Su Montanelli si è spesso discusso, anche recentemente quando qualcuno ha proposto di togliere di mezzo la statua a lui dedicata, proposta che per fortuna non ha avuto seguito. Daniele Fulvi è uno scrittore e filosofo aquilano, che ha usato la mano pesante. Non tanto nel giudizio sul giornalista, quanto sulla abilità che Montanelli avrebbe mostrato nel fare da sponda alla minimizzazione della dittatura che, sempre più spesso, si avverte in alcuni settori della nostra cultura.

condanna a morte

Per fortuna del vecchio Indro (era nato nel 1909), i fratelli Alberto e Giancarlo Mazzuca sono appena scesi in campo con un libro di aneddoti (“Montanelli, ove eravamo rimasti”) nel quale propongono una biografia che rimette sul piedistallo il loro maestro. Entrambi i Mazzuca, infatti, lavorarono e collaborarono con lui e ora offrono un’immagine più appassionata ed equilibrata. Del resto Montanelli è sempre stato al centro di discussioni, soprattutto per le sue vicende politiche: basti citare la sua gioventù in divisa fascista, la guerra in Africa, il famigerato matrimonio con una ragazzina etiope di 14 anni, accanto però alla sua rivendicazione di antifascismo, alla condanna a morte da parte del regime e alle pallottole che gli riservarono le Brigate Rosse.

parametri attuali

Sull’Espresso, Paolo di Paolo ha ricordato l’auto-necrologio che incredibilmente Montanelli scrisse dal letto di ospedale: “Prende congedo dai suoi lettori, ringraziandoli dell’affetto e della fedeltà con cui lo hanno seguito”. Lo scrittore riflette sull’impossibilità di giudicare: “Il passato si può esplorare, analizzare. Del passato si può riportare alla luce l’ingiustizia e l’orrore e quella figura anonima che quell’ingiustizia e quell’orrore ha subito”. Ma pretendere che risponda ai nostri parametri attuali è insensato, “come ritagliare dalle biografie altrui il segmento che stona, che non ci convince, che ci indigna. Ma nessuna esistenza somiglia a un’equazione, il risultato non torna mai”.

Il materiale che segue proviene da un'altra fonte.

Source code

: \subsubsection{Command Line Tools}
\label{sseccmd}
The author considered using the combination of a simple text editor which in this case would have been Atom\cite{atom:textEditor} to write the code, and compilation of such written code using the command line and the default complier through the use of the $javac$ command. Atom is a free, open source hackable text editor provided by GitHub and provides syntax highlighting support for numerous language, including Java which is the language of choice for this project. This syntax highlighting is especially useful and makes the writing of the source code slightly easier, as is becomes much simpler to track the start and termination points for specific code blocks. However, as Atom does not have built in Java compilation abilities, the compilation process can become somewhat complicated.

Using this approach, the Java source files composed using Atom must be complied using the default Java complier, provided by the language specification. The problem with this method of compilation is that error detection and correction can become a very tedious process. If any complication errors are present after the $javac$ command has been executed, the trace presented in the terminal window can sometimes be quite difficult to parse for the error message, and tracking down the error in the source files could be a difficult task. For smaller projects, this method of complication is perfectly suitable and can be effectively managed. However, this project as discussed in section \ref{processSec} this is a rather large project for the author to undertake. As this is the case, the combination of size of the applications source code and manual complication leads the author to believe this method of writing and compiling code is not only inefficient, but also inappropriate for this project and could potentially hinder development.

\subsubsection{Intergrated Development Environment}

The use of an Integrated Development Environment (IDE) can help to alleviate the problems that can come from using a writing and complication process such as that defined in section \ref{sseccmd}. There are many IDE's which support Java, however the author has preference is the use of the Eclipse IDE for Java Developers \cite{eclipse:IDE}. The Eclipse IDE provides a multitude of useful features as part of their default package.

In attesa di vedere se al dibattito vorranno partecipare altri difensori o oppositori, è giusto ricordare che il “Cilindro” di Fucecchio ha rappresentato per molti giornalisti un raro esempio di scrittura, per la semplicità e la leggibilità della sua narrazione. E, quale che sia il giudizio sulle sue spesso contraddittorie posizioni politiche, si deve riconoscere che Montanelli ha dimostrato un’inequivocabile voglia e capacità di mantenere la propria indipendenza. Un solo episodio: quando nel 1974, uscito dal Corriere con altre grandi “penne”, dopo aver creato il Giornale Nuovo per bilanciare il dominio del quotidiano diretto da Piero Ottone, si dimise e sbatté la porta sulla faccia di Silvio Berlusconi, suo principale finanziatore, che aveva osato entrare in redazione per ammonire e redarguire i giornalisti. Tutto si può dire di Montanelli ma non si può negare il suo orgoglio di servire i lettori, che “considerava i suoi unici padroni”, come ha scritto Dino Messina sul quotidiano di via Solferino proprio in ricordo di quel 22 luglio del 2001 in cui se ne andò.